- _Collected data_:
..........

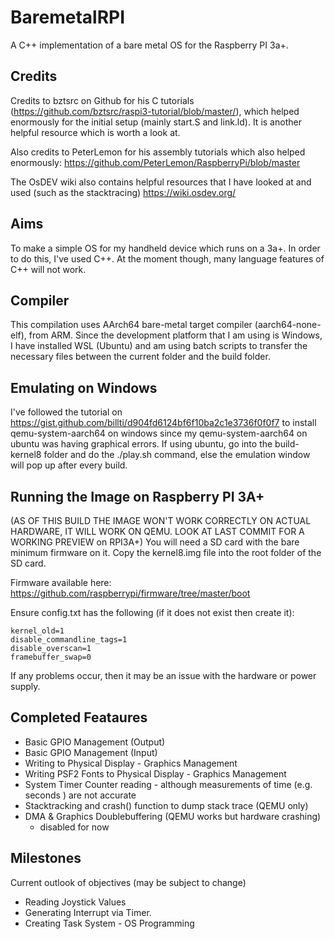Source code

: # BaremetalRPI
A C++ implementation of a bare metal OS for the Raspberry PI 3a+.

## Credits
Credits to bztsrc on Github for his C tutorials
(https://github.com/bztsrc/raspi3-tutorial/blob/master/), which helped enormously for the
initial setup (mainly start.S and link.ld). It is another helpful resource which is worth
a look at.

Also credits to PeterLemon for his assembly tutorials which also helped enormously: https://github.com/PeterLemon/RaspberryPi/blob/master

The OsDEV wiki also contains helpful resources that I have looked at and used (such as the stacktracing)
https://wiki.osdev.org/

## Aims
To make a simple OS for my handheld device which runs on a 3a+. In order to do this, I've used C++. At the moment though, many language features of C++
will not work.

## Compiler
This compilation uses AArch64 bare-metal target compiler (aarch64-none-elf), from ARM.
Since the development platform that I am using is Windows, I have
installed WSL (Ubuntu) and am using batch scripts to transfer the
necessary files between the current folder and the build folder.

## Emulating on Windows
I've followed the tutorial on
https://gist.github.com/billti/d904fd6124bf6f10ba2c1e3736f0f0f7 to install
qemu-system-aarch64 on windows since my qemu-system-aarch64 on ubuntu was having graphical
errors. If using ubuntu, go into the build-kernel8 folder and do the ./play.sh command,
else the emulation window will pop up after every build.

## Running the Image on Raspberry PI 3A+
(AS OF THIS BUILD THE IMAGE WON'T WORK CORRECTLY ON ACTUAL HARDWARE, IT WILL WORK ON QEMU.
LOOK AT LAST COMMIT FOR A WORKING PREVIEW on RPI3A+)
You will need a SD card with the bare minimum firmware on it. Copy
the kernel8.img file into the root folder of the SD card.

Firmware available here: https://github.com/raspberrypi/firmware/tree/master/boot

Ensure config.txt has the following (if it does not exist then create it):
```
kernel_old=1
disable_commandline_tags=1
disable_overscan=1
framebuffer_swap=0
```

If any problems occur, then it may be an issue with the hardware or power supply.

## Completed Feataures
* Basic GPIO Management (Output)
* Basic GPIO Management (Input)
* Writing to Physical Display - Graphics Management
* Writing PSF2 Fonts to Physical Display - Graphics Management
* System Timer Counter reading - although measurements of time (e.g. seconds ) are not accurate
* Stacktracking and crash() function to dump stack trace (QEMU only)
* DMA & Graphics Doublebuffering (QEMU works but hardware crashing)
  - disabled for now

## Milestones
Current outlook of objectives (may be subject to change)

* Reading Joystick Values
* Generating Interrupt via Timer.
* Creating Task System - OS Programming
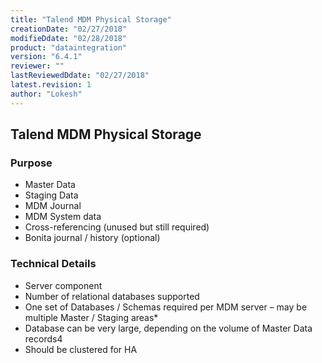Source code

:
 ```yaml
---
title: "Talend MDM Physical Storage"
creationDate: "02/27/2018"
modifieDdate: "02/28/2018"
product: "dataintegration"
version: "6.4.1"
reviewer: ""
lastReviewedDdate: "02/27/2018"
latest.revision: 1
author: "Lokesh"
---
```


## Talend MDM Physical Storage

### Purpose
- Master Data
- Staging Data
- MDM Journal 
- MDM System data
- Cross-referencing (unused but still required)
- Bonita journal / history (optional)

### Technical Details
- Server component
- Number of relational databases supported
- One set of Databases / Schemas required per MDM server – may be multiple Master / Staging areas*
- Database can be very large, depending on the volume of Master Data records4
- Should be clustered for HA
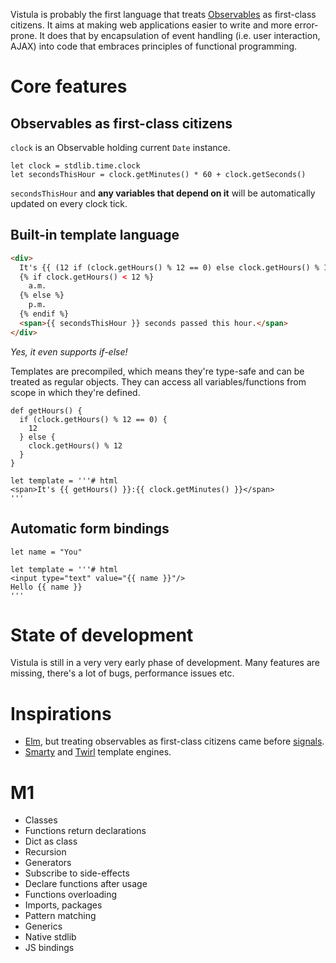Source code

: Vistula is probably the first language that treats [Observables](http://reactivex.io/) as first-class citizens.
It aims at making web applications easier to write and more error-prone. It does that by encapsulation of event handling
(i.e. user interaction, AJAX) into code that embraces principles of functional programming.

# Core features

## Observables as first-class citizens

`clock` is an Observable holding current `Date` instance.

```
let clock = stdlib.time.clock
let secondsThisHour = clock.getMinutes() * 60 + clock.getSeconds()
```

`secondsThisHour` and **any variables that depend on it** will be automatically updated on every clock tick.

## Built-in template language

```html
<div>
  It's {{ (12 if (clock.getHours() % 12 == 0) else clock.getHours() % 12) }}:{{ clock.getMinutes() }}
  {% if clock.getHours() < 12 %}
    a.m.
  {% else %}
    p.m.
  {% endif %}
  <span>{{ secondsThisHour }} seconds passed this hour.</span>
</div>
```

*Yes, it even supports if-else!*

Templates are precompiled, which means they're type-safe and can be treated as regular objects.
They can access all variables/functions from scope in which they're defined.

```
def getHours() {
  if (clock.getHours() % 12 == 0) {
    12
  } else {
    clock.getHours() % 12
  }
}

let template = '''# html
<span>It's {{ getHours() }}:{{ clock.getMinutes() }}</span>
'''
```

## Automatic form bindings

```
let name = "You"

let template = '''# html
<input type="text" value="{{ name }}"/>
Hello {{ name }}
'''
```


# State of development

Vistula is still in a very very early phase of development. Many features are missing,
there's a lot of bugs, performance issues etc.

# Inspirations

* [Elm](http://elm-lang.org/), but treating observables as first-class citizens
came before [signals](http://elm-lang.org/blog/farewell-to-frp).
* [Smarty](http://www.smarty.net/) and [Twirl](https://www.playframework.com/documentation/2.4.x/ScalaTemplates) template engines.

# M1

* Classes
* Functions return declarations
* Dict as class
* Recursion
* Generators
* Subscribe to side-effects
* Declare functions after usage
* Functions overloading
* Imports, packages
* Pattern matching
* Generics
* Native stdlib
* JS bindings
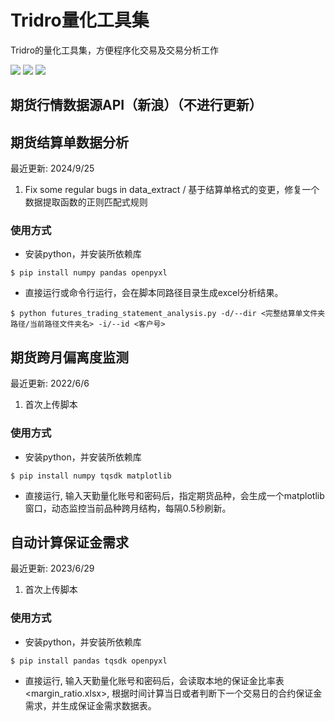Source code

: # Tridro量化工具集
Tridro的量化工具集，方便程序化交易及交易分析工作
<p align="left">
    <img src ="https://img.shields.io/badge/platform-windows|linux|-green.svg" />
    <img src ="https://img.shields.io/badge/python-3.7+-blue.svg" />
    <img src ="https://img.shields.io/badge/license-Apache2.0-orange" />
</p>

## 期货行情数据源API（新浪）（不进行更新）
  
## 期货结算单数据分析
最近更新: 2024/9/25
1. Fix some regular bugs in data_extract / 基于结算单格式的变更，修复一个数据提取函数的正则匹配式规则
### 使用方式
* 安装python，并安装所依赖库
``` {.sourceCode .bash}
$ pip install numpy pandas openpyxl
```
* 直接运行或命令行运行，会在脚本同路径目录生成excel分析结果。
``` {.sourceCode .bash}
$ python futures_trading_statement_analysis.py -d/--dir <完整结算单文件夹路径/当前路径文件夹名> -i/--id <客户号>
```
## 期货跨月偏离度监测
最近更新: 2022/6/6
1. 首次上传脚本
### 使用方式
* 安装python，并安装所依赖库
``` {.sourceCode .bash}
$ pip install numpy tqsdk matplotlib
```
* 直接运行, 输入天勤量化账号和密码后，指定期货品种，会生成一个matplotlib窗口，动态监控当前品种跨月结构，每隔0.5秒刷新。
## 自动计算保证金需求
最近更新: 2023/6/29
1. 首次上传脚本
### 使用方式
* 安装python，并安装所依赖库
``` {.sourceCode .bash}
$ pip install pandas tqsdk openpyxl
```
* 直接运行, 输入天勤量化账号和密码后，会读取本地的保证金比率表<margin_ratio.xlsx>, 根据时间计算当日或者判断下一个交易日的合约保证金需求，并生成保证金需求数据表。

..........

- _Task to carry out_: What is needed is an exact copy of the data, with the pictures removed.

- _Output_:
Source code

: # BaremetalRPI
A C++ implementation of a bare metal OS for the Raspberry PI 3a+.

## Credits
Credits to bztsrc on Github for his C tutorials
(https://github.com/bztsrc/raspi3-tutorial/blob/master/), which helped enormously for the
initial setup (mainly start.S and link.ld). It is another helpful resource which is worth
a look at.

Also credits to PeterLemon for his assembly tutorials which also helped enormously: https://github.com/PeterLemon/RaspberryPi/blob/master

The OsDEV wiki also contains helpful resources that I have looked at and used (such as the stacktracing)
https://wiki.osdev.org/

## Aims
To make a simple OS for my handheld device which runs on a 3a+. In order to do this, I've used C++. At the moment though, many language features of C++
will not work.

## Compiler
This compilation uses AArch64 bare-metal target compiler (aarch64-none-elf), from ARM.
Since the development platform that I am using is Windows, I have
installed WSL (Ubuntu) and am using batch scripts to transfer the
necessary files between the current folder and the build folder.

## Emulating on Windows
I've followed the tutorial on
https://gist.github.com/billti/d904fd6124bf6f10ba2c1e3736f0f0f7 to install
qemu-system-aarch64 on windows since my qemu-system-aarch64 on ubuntu was having graphical
errors. If using ubuntu, go into the build-kernel8 folder and do the ./play.sh command,
else the emulation window will pop up after every build.

## Running the Image on Raspberry PI 3A+
(AS OF THIS BUILD THE IMAGE WON'T WORK CORRECTLY ON ACTUAL HARDWARE, IT WILL WORK ON QEMU.
LOOK AT LAST COMMIT FOR A WORKING PREVIEW on RPI3A+)
You will need a SD card with the bare minimum firmware on it. Copy
the kernel8.img file into the root folder of the SD card.

Firmware available here: https://github.com/raspberrypi/firmware/tree/master/boot

Ensure config.txt has the following (if it does not exist then create it):
```
kernel_old=1
disable_commandline_tags=1
disable_overscan=1
framebuffer_swap=0
```

If any problems occur, then it may be an issue with the hardware or power supply.

## Completed Feataures
* Basic GPIO Management (Output)
* Basic GPIO Management (Input)
* Writing to Physical Display - Graphics Management
* Writing PSF2 Fonts to Physical Display - Graphics Management
* System Timer Counter reading - although measurements of time (e.g. seconds ) are not accurate
* Stacktracking and crash() function to dump stack trace (QEMU only)
* DMA & Graphics Doublebuffering (QEMU works but hardware crashing)
  - disabled for now

## Milestones
Current outlook of objectives (may be subject to change)

* Reading Joystick Values
* Generating Interrupt via Timer.
* Creating Task System - OS Programming
Source code

:
 ```yaml
---
title: "Talend MDM Physical Storage"
creationDate: "02/27/2018"
modifieDdate: "02/28/2018"
product: "dataintegration"
version: "6.4.1"
reviewer: ""
lastReviewedDdate: "02/27/2018"
latest.revision: 1
author: "Lokesh"
---
```


## Talend MDM Physical Storage

### Purpose
- Master Data
- Staging Data
- MDM Journal 
- MDM System data
- Cross-referencing (unused but still required)
- Bonita journal / history (optional)

### Technical Details
- Server component
- Number of relational databases supported
- One set of Databases / Schemas required per MDM server – may be multiple Master / Staging areas*
- Database can be very large, depending on the volume of Master Data records4
- Should be clustered for HA
Source code

: Vistula is probably the first language that treats [Observables](http://reactivex.io/) as first-class citizens.
It aims at making web applications easier to write and more error-prone. It does that by encapsulation of event handling
(i.e. user interaction, AJAX) into code that embraces principles of functional programming.

# Core features

## Observables as first-class citizens

`clock` is an Observable holding current `Date` instance.

```
let clock = stdlib.time.clock
let secondsThisHour = clock.getMinutes() * 60 + clock.getSeconds()
```

`secondsThisHour` and **any variables that depend on it** will be automatically updated on every clock tick.

## Built-in template language

```html
<div>
  It's {{ (12 if (clock.getHours() % 12 == 0) else clock.getHours() % 12) }}:{{ clock.getMinutes() }}
  {% if clock.getHours() < 12 %}
    a.m.
  {% else %}
    p.m.
  {% endif %}
  <span>{{ secondsThisHour }} seconds passed this hour.</span>
</div>
```

*Yes, it even supports if-else!*

Templates are precompiled, which means they're type-safe and can be treated as regular objects.
They can access all variables/functions from scope in which they're defined.

```
def getHours() {
  if (clock.getHours() % 12 == 0) {
    12
  } else {
    clock.getHours() % 12
  }
}

let template = '''# html
<span>It's {{ getHours() }}:{{ clock.getMinutes() }}</span>
'''
```

## Automatic form bindings

```
let name = "You"

let template = '''# html
<input type="text" value="{{ name }}"/>
Hello {{ name }}
'''
```


# State of development

Vistula is still in a very very early phase of development. Many features are missing,
there's a lot of bugs, performance issues etc.

# Inspirations

* [Elm](http://elm-lang.org/), but treating observables as first-class citizens
came before [signals](http://elm-lang.org/blog/farewell-to-frp).
* [Smarty](http://www.smarty.net/) and [Twirl](https://www.playframework.com/documentation/2.4.x/ScalaTemplates) template engines.

# M1

* Classes
* Functions return declarations
* Dict as class
* Recursion
* Generators
* Subscribe to side-effects
* Declare functions after usage
* Functions overloading
* Imports, packages
* Pattern matching
* Generics
* Native stdlib
* JS bindings
Source code

: # Tridro量化工具集
Tridro的量化工具集，方便程序化交易及交易分析工作
<p align="left">
    <img src ="https://img.shields.io/badge/platform-windows|linux|-green.svg" />
    <img src ="https://img.shields.io/badge/python-3.7+-blue.svg" />
    <img src ="https://img.shields.io/badge/license-Apache2.0-orange" />
</p>

## 期货行情数据源API（新浪）（不进行更新）
  
## 期货结算单数据分析
最近更新: 2024/9/25
1. Fix some regular bugs in data_extract / 基于结算单格式的变更，修复一个数据提取函数的正则匹配式规则
### 使用方式
* 安装python，并安装所依赖库
``` {.sourceCode .bash}
$ pip install numpy pandas openpyxl
```
* 直接运行或命令行运行，会在脚本同路径目录生成excel分析结果。
``` {.sourceCode .bash}
$ python futures_trading_statement_analysis.py -d/--dir <完整结算单文件夹路径/当前路径文件夹名> -i/--id <客户号>
```
## 期货跨月偏离度监测
最近更新: 2022/6/6
1. 首次上传脚本
### 使用方式
* 安装python，并安装所依赖库
``` {.sourceCode .bash}
$ pip install numpy tqsdk matplotlib
```
* 直接运行, 输入天勤量化账号和密码后，指定期货品种，会生成一个matplotlib窗口，动态监控当前品种跨月结构，每隔0.5秒刷新。
## 自动计算保证金需求
最近更新: 2023/6/29
1. 首次上传脚本
### 使用方式
* 安装python，并安装所依赖库
``` {.sourceCode .bash}
$ pip install pandas tqsdk openpyxl
```
* 直接运行, 输入天勤量化账号和密码后，会读取本地的保证金比率表<margin_ratio.xlsx>, 根据时间计算当日或者判断下一个交易日的合约保证金需求，并生成保证金需求数据表。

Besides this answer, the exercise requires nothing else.